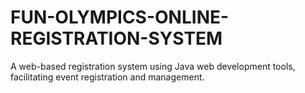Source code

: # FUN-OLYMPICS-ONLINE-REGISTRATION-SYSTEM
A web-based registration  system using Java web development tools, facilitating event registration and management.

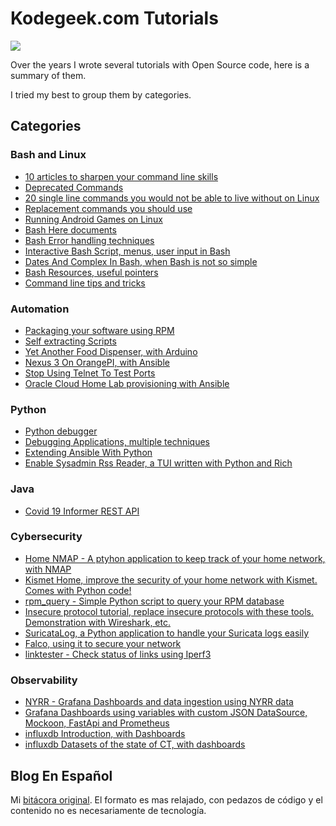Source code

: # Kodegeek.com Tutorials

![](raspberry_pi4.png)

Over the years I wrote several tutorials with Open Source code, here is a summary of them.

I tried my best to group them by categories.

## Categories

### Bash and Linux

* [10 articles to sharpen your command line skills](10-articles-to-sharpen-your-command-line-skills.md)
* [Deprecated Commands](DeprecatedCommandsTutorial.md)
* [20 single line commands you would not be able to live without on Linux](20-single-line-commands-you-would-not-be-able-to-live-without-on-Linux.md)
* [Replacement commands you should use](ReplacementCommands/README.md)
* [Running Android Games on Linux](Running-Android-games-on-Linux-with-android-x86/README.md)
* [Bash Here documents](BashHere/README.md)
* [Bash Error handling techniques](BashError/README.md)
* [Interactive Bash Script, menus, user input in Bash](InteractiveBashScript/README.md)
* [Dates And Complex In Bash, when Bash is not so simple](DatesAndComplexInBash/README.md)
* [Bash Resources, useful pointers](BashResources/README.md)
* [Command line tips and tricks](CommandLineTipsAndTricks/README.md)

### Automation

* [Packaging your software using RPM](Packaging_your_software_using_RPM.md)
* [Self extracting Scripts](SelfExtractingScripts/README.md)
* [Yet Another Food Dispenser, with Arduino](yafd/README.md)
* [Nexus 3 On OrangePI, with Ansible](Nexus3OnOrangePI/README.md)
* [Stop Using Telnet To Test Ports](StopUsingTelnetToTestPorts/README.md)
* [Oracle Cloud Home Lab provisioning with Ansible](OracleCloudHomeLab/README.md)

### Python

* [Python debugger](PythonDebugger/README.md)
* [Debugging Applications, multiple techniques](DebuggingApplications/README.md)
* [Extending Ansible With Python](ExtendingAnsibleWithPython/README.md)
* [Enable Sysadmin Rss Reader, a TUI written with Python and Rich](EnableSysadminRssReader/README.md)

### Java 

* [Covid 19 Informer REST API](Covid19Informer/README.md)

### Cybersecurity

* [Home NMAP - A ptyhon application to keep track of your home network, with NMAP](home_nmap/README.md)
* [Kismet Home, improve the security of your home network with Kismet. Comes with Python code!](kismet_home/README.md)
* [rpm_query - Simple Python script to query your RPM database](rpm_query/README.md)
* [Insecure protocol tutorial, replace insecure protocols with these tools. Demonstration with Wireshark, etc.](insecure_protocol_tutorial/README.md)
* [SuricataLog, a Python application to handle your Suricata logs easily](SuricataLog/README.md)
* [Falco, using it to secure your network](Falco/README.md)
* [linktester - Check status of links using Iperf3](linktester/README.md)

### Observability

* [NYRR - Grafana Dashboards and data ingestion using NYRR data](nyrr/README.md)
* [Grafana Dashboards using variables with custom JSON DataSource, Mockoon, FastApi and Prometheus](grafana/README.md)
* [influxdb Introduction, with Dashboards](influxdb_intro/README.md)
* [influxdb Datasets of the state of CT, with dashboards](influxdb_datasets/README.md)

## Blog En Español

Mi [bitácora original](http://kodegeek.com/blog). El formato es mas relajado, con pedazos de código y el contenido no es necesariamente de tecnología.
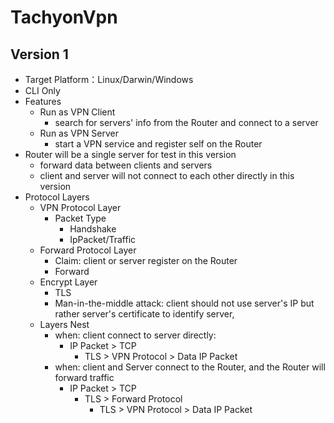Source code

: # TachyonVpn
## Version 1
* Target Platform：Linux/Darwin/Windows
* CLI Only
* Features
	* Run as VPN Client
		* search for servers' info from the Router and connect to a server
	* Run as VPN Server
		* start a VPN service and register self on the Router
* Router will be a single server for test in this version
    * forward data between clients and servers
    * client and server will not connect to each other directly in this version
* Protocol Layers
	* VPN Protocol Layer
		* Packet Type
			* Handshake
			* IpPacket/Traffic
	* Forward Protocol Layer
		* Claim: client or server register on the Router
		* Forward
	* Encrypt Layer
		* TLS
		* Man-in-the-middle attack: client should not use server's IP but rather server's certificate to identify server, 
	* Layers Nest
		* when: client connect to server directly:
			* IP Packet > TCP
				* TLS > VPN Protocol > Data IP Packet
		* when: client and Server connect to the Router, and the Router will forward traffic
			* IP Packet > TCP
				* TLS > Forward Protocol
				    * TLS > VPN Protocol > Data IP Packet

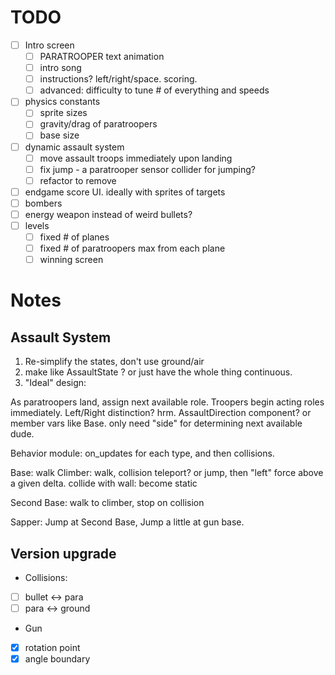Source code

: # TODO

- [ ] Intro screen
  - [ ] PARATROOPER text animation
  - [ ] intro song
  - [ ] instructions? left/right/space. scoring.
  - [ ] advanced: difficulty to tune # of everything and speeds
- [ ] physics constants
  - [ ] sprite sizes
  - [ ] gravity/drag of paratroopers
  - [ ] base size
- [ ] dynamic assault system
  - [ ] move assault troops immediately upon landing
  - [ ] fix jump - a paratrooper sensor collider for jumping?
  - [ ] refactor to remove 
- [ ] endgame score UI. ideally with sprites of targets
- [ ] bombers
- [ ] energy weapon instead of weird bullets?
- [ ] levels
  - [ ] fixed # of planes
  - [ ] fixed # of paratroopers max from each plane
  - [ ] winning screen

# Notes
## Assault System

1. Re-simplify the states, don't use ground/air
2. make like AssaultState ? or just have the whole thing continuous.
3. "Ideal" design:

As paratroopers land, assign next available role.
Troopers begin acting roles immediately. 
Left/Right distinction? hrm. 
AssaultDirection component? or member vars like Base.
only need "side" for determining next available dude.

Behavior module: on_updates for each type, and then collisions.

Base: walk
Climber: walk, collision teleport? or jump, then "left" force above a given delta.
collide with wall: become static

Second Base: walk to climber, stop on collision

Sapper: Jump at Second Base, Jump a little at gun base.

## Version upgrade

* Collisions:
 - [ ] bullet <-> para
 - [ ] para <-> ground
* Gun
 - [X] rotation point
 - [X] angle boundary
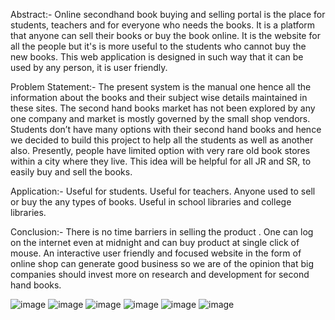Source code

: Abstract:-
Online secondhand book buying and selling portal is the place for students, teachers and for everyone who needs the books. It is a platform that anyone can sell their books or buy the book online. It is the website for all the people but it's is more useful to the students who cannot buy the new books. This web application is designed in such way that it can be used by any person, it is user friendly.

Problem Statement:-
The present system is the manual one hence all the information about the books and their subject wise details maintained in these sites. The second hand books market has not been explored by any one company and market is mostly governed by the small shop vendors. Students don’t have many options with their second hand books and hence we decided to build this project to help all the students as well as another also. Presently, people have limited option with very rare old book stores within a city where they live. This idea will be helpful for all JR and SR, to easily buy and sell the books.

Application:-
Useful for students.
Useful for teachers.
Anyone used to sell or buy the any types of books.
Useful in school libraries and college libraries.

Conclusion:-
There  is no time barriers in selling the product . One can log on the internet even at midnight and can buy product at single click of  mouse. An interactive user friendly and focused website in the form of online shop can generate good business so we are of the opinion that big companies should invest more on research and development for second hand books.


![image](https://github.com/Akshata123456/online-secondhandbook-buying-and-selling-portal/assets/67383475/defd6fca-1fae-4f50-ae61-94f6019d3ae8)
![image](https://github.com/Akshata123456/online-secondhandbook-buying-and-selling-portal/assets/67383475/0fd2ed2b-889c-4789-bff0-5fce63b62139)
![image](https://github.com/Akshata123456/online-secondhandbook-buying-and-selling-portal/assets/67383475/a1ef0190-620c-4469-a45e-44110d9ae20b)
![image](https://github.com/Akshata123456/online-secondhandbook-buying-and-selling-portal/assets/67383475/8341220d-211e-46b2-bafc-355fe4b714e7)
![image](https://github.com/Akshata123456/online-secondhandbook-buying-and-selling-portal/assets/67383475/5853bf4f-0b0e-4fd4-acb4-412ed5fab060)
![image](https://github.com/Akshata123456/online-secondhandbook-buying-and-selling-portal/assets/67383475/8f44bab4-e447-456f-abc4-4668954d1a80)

◇ ◇ ◇

#### [Exercise directions]
The expected answer is each line of the records above that includes the string "walk".

#### [Exercise response]
Base: walk
Climber: walk, collision teleport? or jump, then "left" force above a given delta.
Second Base: walk to climber, stop on collision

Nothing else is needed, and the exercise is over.